Le installazioni in via Santa Barbara sono eccellente esempio di urbanistica tattica: il luogo di esecuzione è una strada chiusa al traffico, oggi per necessità più che per scelta. Si tratta di uno spazio nel pieno della città tradizionale, dove sotto i palazzi sette-otto e novecenteschi riposano vestigia medievali, bizantine, romane e greche, con radici profonde che affondano nel primo neolitico.

Via S. Barbara è chiusa al traffico perché sotto la strada c’è una tricora bizantina, e il solaio non può sostenere, per ragioni di statica, il traffico veicolare. Questa condizione diviene un’opportunità, perché vince con la forza della necessità la riluttanza cittadina alla chiusura al traffico. Le installazioni temporanee dimostrano la possibilità del cambiamento della soluzione, da imposta a scelta.

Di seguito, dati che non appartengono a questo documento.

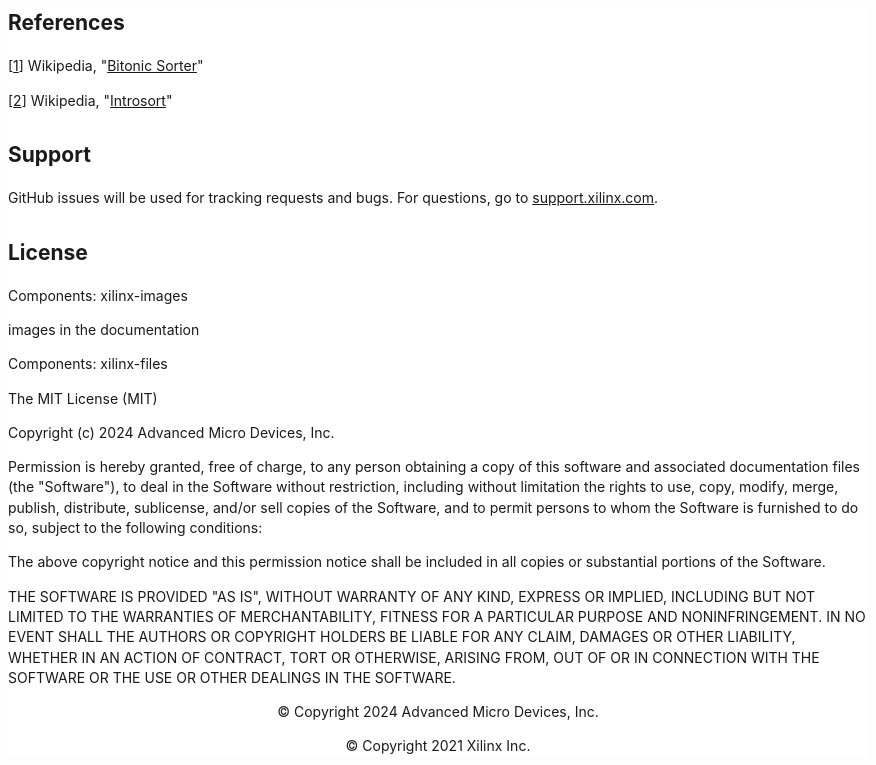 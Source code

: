 
## References

[1]: <https://en.wikipedia.org/wiki/Bitonic_sorter> "Bitonic Sorter"

[[1]] Wikipedia, "[Bitonic Sorter]([https://en.wikipedia.org/wiki/Bitonic_sorter])"

[2]: <https://en.wikipedia.org/wiki/Introsort> "Introsort"

[[2]] Wikipedia, "[Introsort]([https://en.wikipedia.org/wiki/Introsort])"

## Support

GitHub issues will be used for tracking requests and bugs. For questions, go to [support.xilinx.com](http://support.xilinx.com/).

## License

Components: xilinx-images

images in the documentation

Components: xilinx-files

The MIT License (MIT)

Copyright (c) 2024 Advanced Micro Devices, Inc.

Permission is hereby granted, free of charge, to any person obtaining a copy
of this software and associated documentation files (the "Software"), to deal
in the Software without restriction, including without limitation the rights
to use, copy, modify, merge, publish, distribute, sublicense, and/or sell
copies of the Software, and to permit persons to whom the Software is
furnished to do so, subject to the following conditions:

The above copyright notice and this permission notice shall be included in all
copies or substantial portions of the Software.

THE SOFTWARE IS PROVIDED "AS IS", WITHOUT WARRANTY OF ANY KIND, EXPRESS OR
IMPLIED, INCLUDING BUT NOT LIMITED TO THE WARRANTIES OF MERCHANTABILITY,
FITNESS FOR A PARTICULAR PURPOSE AND NONINFRINGEMENT. IN NO EVENT SHALL THE
AUTHORS OR COPYRIGHT HOLDERS BE LIABLE FOR ANY CLAIM, DAMAGES OR OTHER
LIABILITY, WHETHER IN AN ACTION OF CONTRACT, TORT OR OTHERWISE, ARISING FROM,
OUT OF OR IN CONNECTION WITH THE SOFTWARE OR THE USE OR OTHER DEALINGS IN THE
SOFTWARE.

<p class="sphinxhide" align="center">  &copy; Copyright 2024 Advanced Micro Devices, Inc.</p>
<p class="sphinxhide" align="center">  &copy; Copyright 2021 Xilinx Inc.</p>

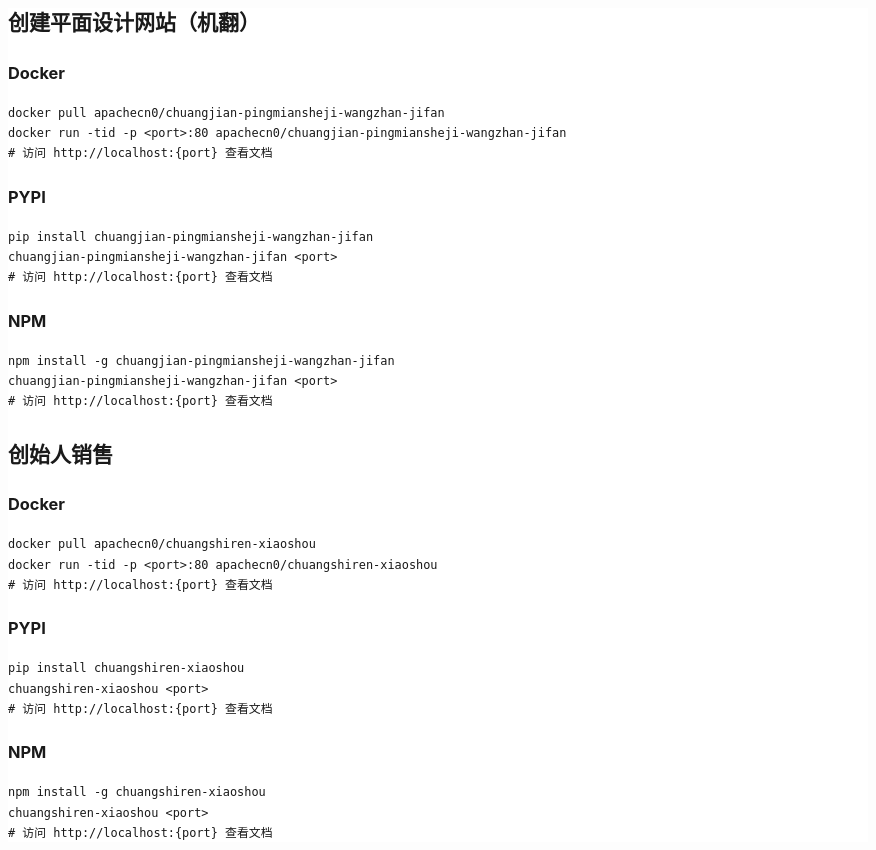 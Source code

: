 ## 创建平面设计网站（机翻）


### Docker

```
docker pull apachecn0/chuangjian-pingmiansheji-wangzhan-jifan
docker run -tid -p <port>:80 apachecn0/chuangjian-pingmiansheji-wangzhan-jifan
# 访问 http://localhost:{port} 查看文档
```

### PYPI

```
pip install chuangjian-pingmiansheji-wangzhan-jifan
chuangjian-pingmiansheji-wangzhan-jifan <port>
# 访问 http://localhost:{port} 查看文档
```

### NPM

```
npm install -g chuangjian-pingmiansheji-wangzhan-jifan
chuangjian-pingmiansheji-wangzhan-jifan <port>
# 访问 http://localhost:{port} 查看文档
```

## 创始人销售


### Docker

```
docker pull apachecn0/chuangshiren-xiaoshou
docker run -tid -p <port>:80 apachecn0/chuangshiren-xiaoshou
# 访问 http://localhost:{port} 查看文档
```

### PYPI

```
pip install chuangshiren-xiaoshou
chuangshiren-xiaoshou <port>
# 访问 http://localhost:{port} 查看文档
```

### NPM

```
npm install -g chuangshiren-xiaoshou
chuangshiren-xiaoshou <port>
# 访问 http://localhost:{port} 查看文档
```
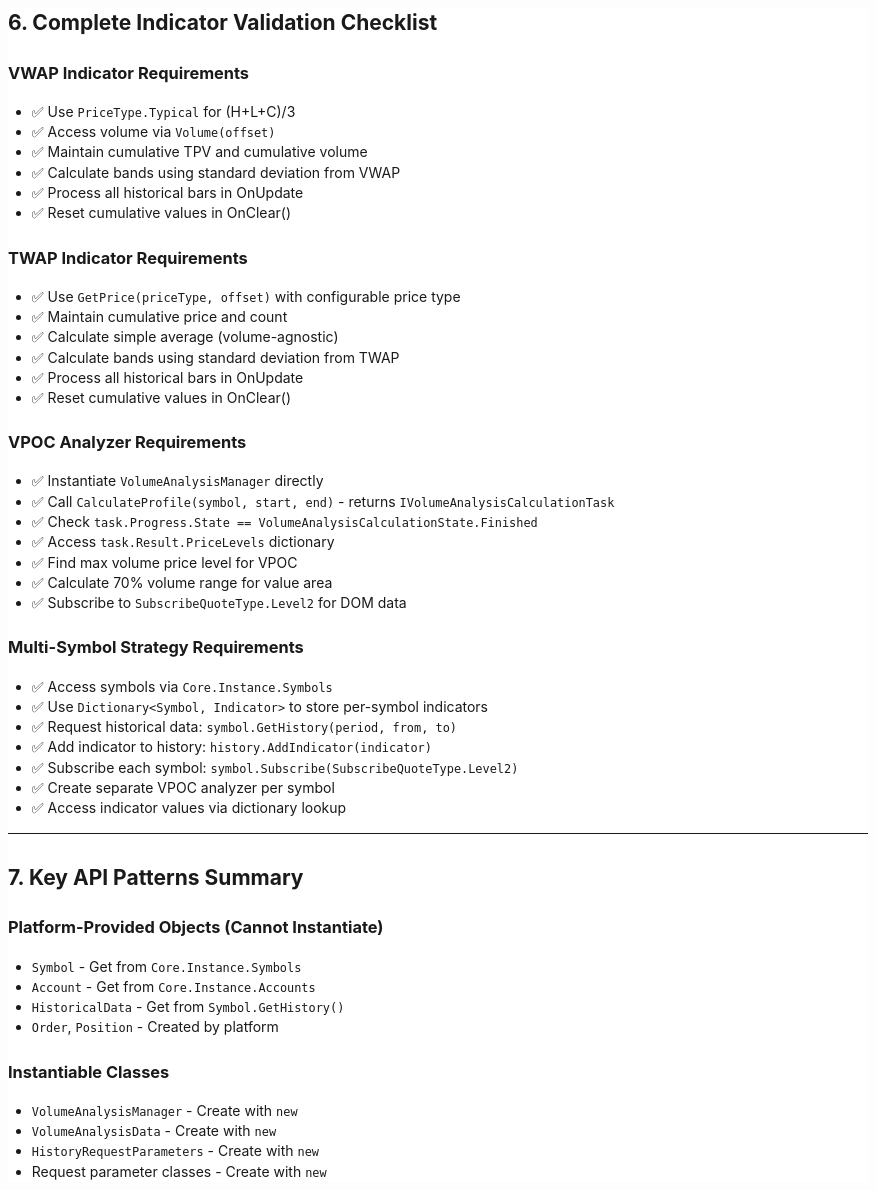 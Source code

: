 
## 6. Complete Indicator Validation Checklist

### VWAP Indicator Requirements
- ✅ Use `PriceType.Typical` for (H+L+C)/3
- ✅ Access volume via `Volume(offset)`
- ✅ Maintain cumulative TPV and cumulative volume
- ✅ Calculate bands using standard deviation from VWAP
- ✅ Process all historical bars in OnUpdate
- ✅ Reset cumulative values in OnClear()

### TWAP Indicator Requirements
- ✅ Use `GetPrice(priceType, offset)` with configurable price type
- ✅ Maintain cumulative price and count
- ✅ Calculate simple average (volume-agnostic)
- ✅ Calculate bands using standard deviation from TWAP
- ✅ Process all historical bars in OnUpdate
- ✅ Reset cumulative values in OnClear()

### VPOC Analyzer Requirements
- ✅ Instantiate `VolumeAnalysisManager` directly
- ✅ Call `CalculateProfile(symbol, start, end)` - returns `IVolumeAnalysisCalculationTask`
- ✅ Check `task.Progress.State == VolumeAnalysisCalculationState.Finished`
- ✅ Access `task.Result.PriceLevels` dictionary
- ✅ Find max volume price level for VPOC
- ✅ Calculate 70% volume range for value area
- ✅ Subscribe to `SubscribeQuoteType.Level2` for DOM data

### Multi-Symbol Strategy Requirements
- ✅ Access symbols via `Core.Instance.Symbols`
- ✅ Use `Dictionary<Symbol, Indicator>` to store per-symbol indicators
- ✅ Request historical data: `symbol.GetHistory(period, from, to)`
- ✅ Add indicator to history: `history.AddIndicator(indicator)`
- ✅ Subscribe each symbol: `symbol.Subscribe(SubscribeQuoteType.Level2)`
- ✅ Create separate VPOC analyzer per symbol
- ✅ Access indicator values via dictionary lookup

---

## 7. Key API Patterns Summary

### Platform-Provided Objects (Cannot Instantiate)
- `Symbol` - Get from `Core.Instance.Symbols`
- `Account` - Get from `Core.Instance.Accounts`
- `HistoricalData` - Get from `Symbol.GetHistory()`
- `Order`, `Position` - Created by platform

### Instantiable Classes
- `VolumeAnalysisManager` - Create with `new`
- `VolumeAnalysisData` - Create with `new`
- `HistoryRequestParameters` - Create with `new`
- Request parameter classes - Create with `new`
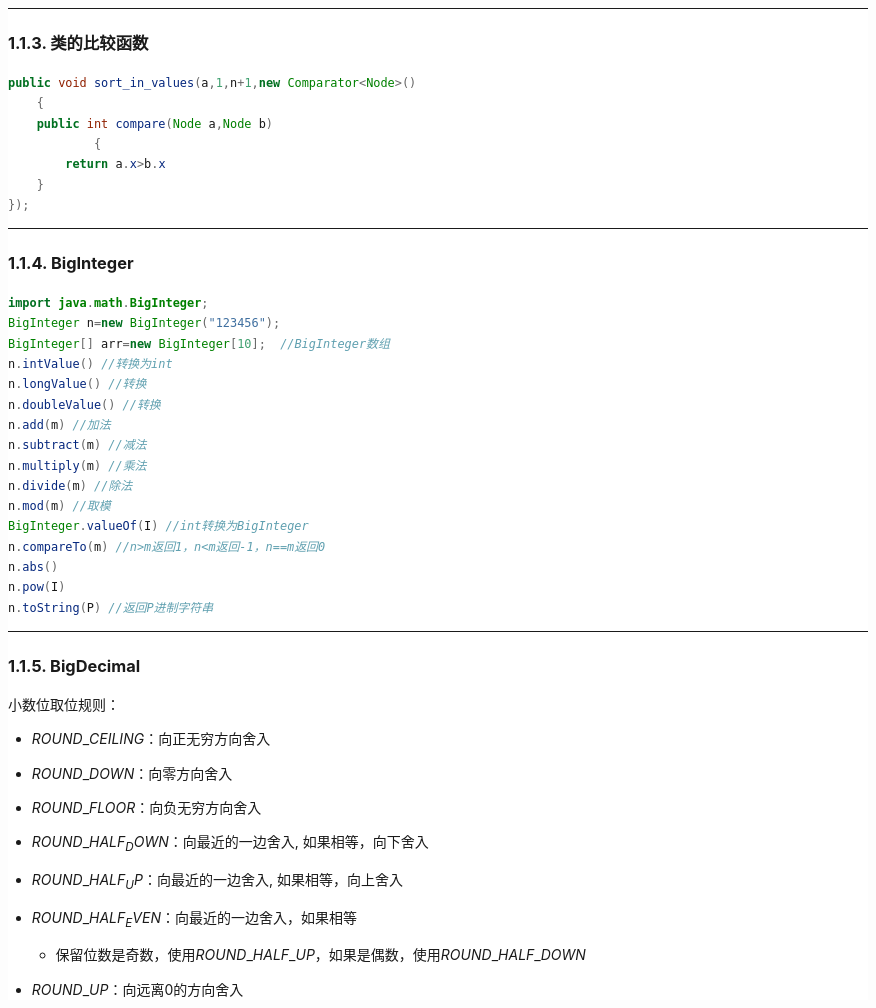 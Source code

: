 ----
### 1.1.3. 类的比较函数

```java
public void sort_in_values(a,1,n+1,new Comparator<Node>()
    {
	public int compare(Node a,Node b)
            {
		return a.x>b.x
	}
});
```

----
### 1.1.4. BigInteger​


```java
import java.math.BigInteger;
BigInteger n=new BigInteger("123456");
BigInteger[] arr=new BigInteger[10];  //BigInteger数组
n.intValue() //转换为int
n.longValue() //转换
n.doubleValue() //转换
n.add(m) //加法
n.subtract(m) //减法
n.multiply(m) //乘法
n.divide(m) //除法
n.mod(m) //取模
BigInteger.valueOf(I) //int转换为BigInteger
n.compareTo(m) //n>m返回1，n<m返回-1，n==m返回0
n.abs()
n.pow(I)
n.toString(P) //返回P进制字符串
```

----
### 1.1.5. BigDecimal​
小数位取位规则：

+ $ROUND\_CEILING$：向正无穷方向舍入

+ $ROUND\_DOWN$：向零方向舍入

+ $ROUND\_FLOOR$：向负无穷方向舍入

+ $ROUND\_HALF_DOWN$：向最近的一边舍入, 如果相等，向下舍入

+ $ROUND\_HALF_UP$：向最近的一边舍入, 如果相等，向上舍入

+ $ROUND\_HALF_EVEN$：向最近的一边舍入，如果相等

    + 保留位数是奇数，使用$ROUND\_HALF\_UP$，如果是偶数，使用$ROUND\_HALF\_DOWN$

+ $ROUND\_UP$：向远离$0$的方向舍入
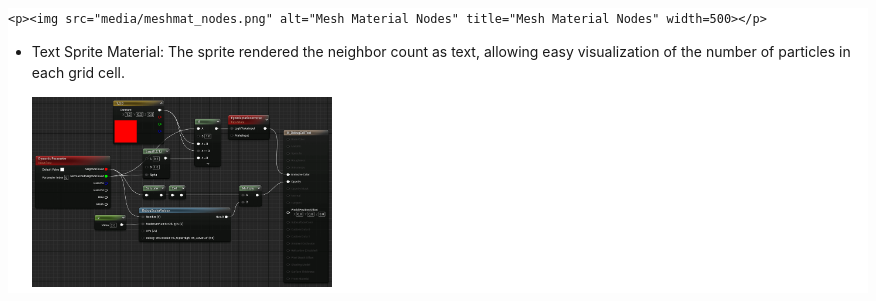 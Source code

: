     <p><img src="media/meshmat_nodes.png" alt="Mesh Material Nodes" title="Mesh Material Nodes" width=500></p>
  - Text Sprite Material: The sprite rendered the neighbor count as text, allowing easy visualization of the number of particles in each grid cell.
    <p><img src="media/spritemat_nodes.png" alt="Sprite Material Nodes" title="Sprite Material Nodes" width=300></p>
   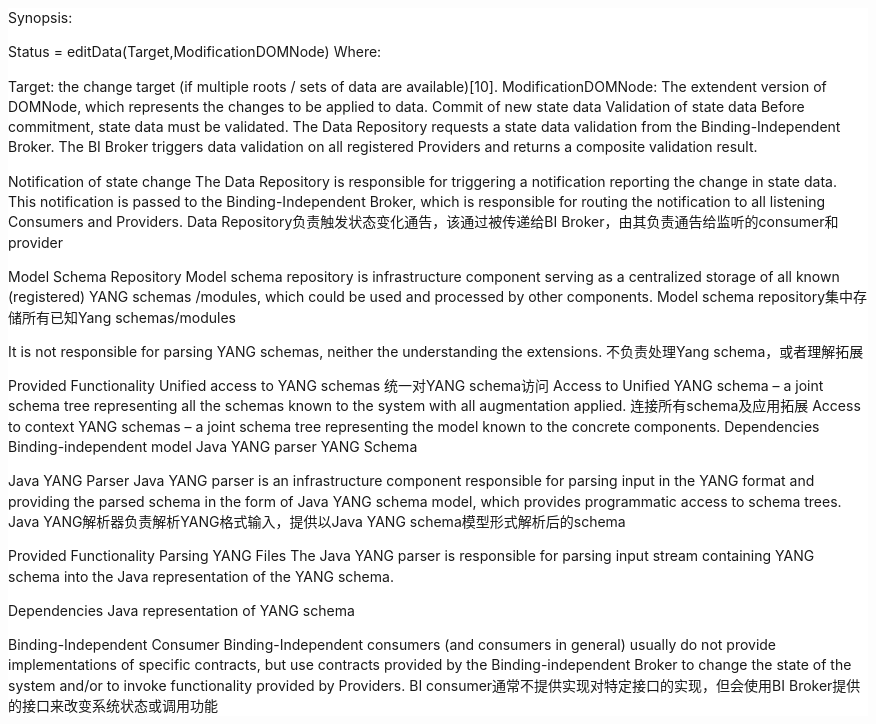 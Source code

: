 Synopsis:

Status = editData(Target,ModificationDOMNode)
Where:

Target: the change target (if multiple roots / sets of data are available)[10].
ModificationDOMNode: The extendent version of DOMNode, which represents the changes to be applied to data.
Commit of new state data
Validation of state data
Before commitment, state data must be validated. The Data Repository requests a state data validation from the Binding-Independent Broker. The BI Broker triggers data validation on all registered Providers and returns a composite validation result.

Notification of state change
The Data Repository is responsible for triggering a notification reporting the change in state data. This notification is passed to the Binding-Independent Broker, which is responsible for routing the notification to all listening Consumers and Providers.
Data Repository负责触发状态变化通告，该通过被传递给BI Broker，由其负责通告给监听的consumer和provider

Model Schema Repository
Model schema repository is infrastructure component serving as a centralized storage of all known (registered) YANG schemas /modules, which could be used and processed by other components.
Model schema repository集中存储所有已知Yang schemas/modules

It is not responsible for parsing YANG schemas, neither the understanding the extensions.
不负责处理Yang schema，或者理解拓展

Provided Functionality
Unified access to YANG schemas 统一对YANG schema访问
Access to Unified YANG schema – a joint schema tree representing all the schemas known to the system with all augmentation applied. 连接所有schema及应用拓展
Access to context YANG schemas – a joint schema tree representing the model known to the concrete components. 
Dependencies
Binding-independent model
Java YANG parser
YANG Schema

Java YANG Parser
Java YANG parser is an infrastructure component responsible for parsing input in the YANG format and providing the parsed schema in the form of Java YANG schema model, which provides programmatic access to schema trees.
Java YANG解析器负责解析YANG格式输入，提供以Java YANG schema模型形式解析后的schema

Provided Functionality
Parsing YANG Files
The Java YANG parser is responsible for parsing input stream containing YANG schema into the Java representation of the YANG schema.

Dependencies
Java representation of YANG schema

Binding-Independent Consumer
Binding-Independent consumers (and consumers in general) usually do not provide implementations of specific contracts, but use contracts provided by the Binding-independent Broker to change the state of the system and/or to invoke functionality provided by Providers.
BI consumer通常不提供实现对特定接口的实现，但会使用BI Broker提供的接口来改变系统状态或调用功能

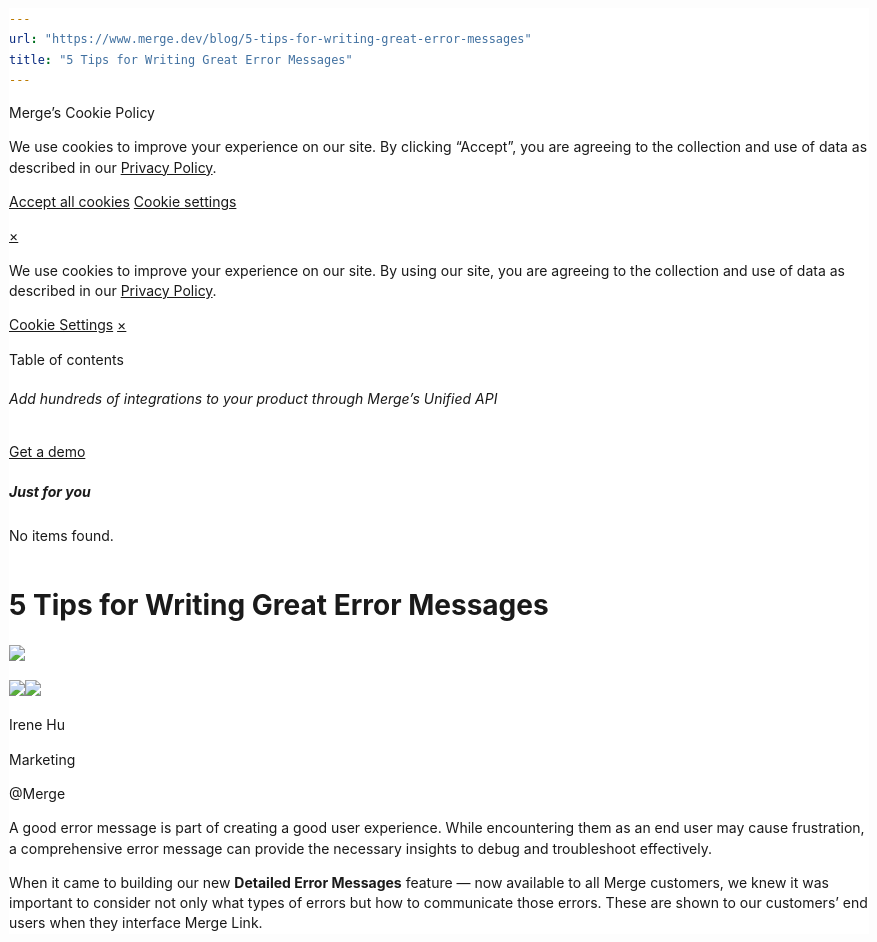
 ```yaml
---
url: "https://www.merge.dev/blog/5-tips-for-writing-great-error-messages"
title: "5 Tips for Writing Great Error Messages"
---
```


Merge’s Cookie Policy

We use cookies to improve your experience on our site. By clicking “Accept”, you are agreeing to the collection and use of data as described in our [Privacy Policy](https://www.merge.dev/legal/privacy-policy).

[Accept all cookies](https://www.merge.dev/blog/5-tips-for-writing-great-error-messages#) [Cookie settings](https://www.merge.dev/cookie-settings)

[×](https://www.merge.dev/blog/5-tips-for-writing-great-error-messages#)

We use cookies to improve your experience on our site. By using our site, you are agreeing to the collection and use of data as described in our [Privacy Policy](https://www.merge.dev/legal/privacy-policy).

[Cookie Settings](https://www.merge.dev/archive/cookie-settings) [×](https://www.merge.dev/blog/5-tips-for-writing-great-error-messages#)

Table of contents

###### Add hundreds of integrations to your product through Merge’s Unified API

[Get a demo](https://www.merge.dev/get-in-touch?utm_btn=dr-page-blog%2F5-tips-for-writing-great-error-messages)

##### Just for you

No items found.

# 5 Tips for Writing Great Error Messages

![](https://cdn.prod.website-files.com/62796ab9647626cbab663f42/67856cecc577c4fdf07e6241_Blog_Graphic_-_5_tipes_for_writing_great_error_messages.webp)

![](https://cdn.prod.website-files.com/62796ab9647626cbab663f42/67cb26ba0966dc16ec12d14a_Irene%20Hu%20-%20Merge.png)![](https://cdn.prod.website-files.com/62796ab9647626cbab663f42/652f082f3162f9f1c94ba54a_irene-hu_min.webp)

Irene Hu

Marketing

@Merge

A good error message is part of creating a good user experience. While encountering them as an end user may cause frustration, a comprehensive error message can provide the necessary insights to debug and troubleshoot effectively.

When it came to building our new **Detailed Error Messages** feature — now available to all Merge customers, we knew it was important to consider not only what types of errors but how to communicate those errors. These are shown to our customers’ end users when they interface Merge Link.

Anche le scelte artistiche appaiono congruenti e raffinate rispetto alla tattica di gioco: il bucato di Giuliano Cardella e il teatro imaginifico di Alice Ferlito presentano caratteristiche di comprensibilità simbolica perfette per far convergere repertorio insieme colto e popolare: l’umiltà di un gesto quotidiano come stendere il bucato si estende per farsi installazione artistica sul tema dell’inclusività e della multiculturalità. Ciò che si vede è corroborato, in modo indipendente e altrimenti definito, dalla lettura sensibile e ruggente dei miti della nostra terra espressa con un linguaggio lavico e risonante, pieno di rime, assonanze, allitterazioni che hanno la forza di passare attraverso i muri, di entrare casa per casa, di imprimersi nella coscienza.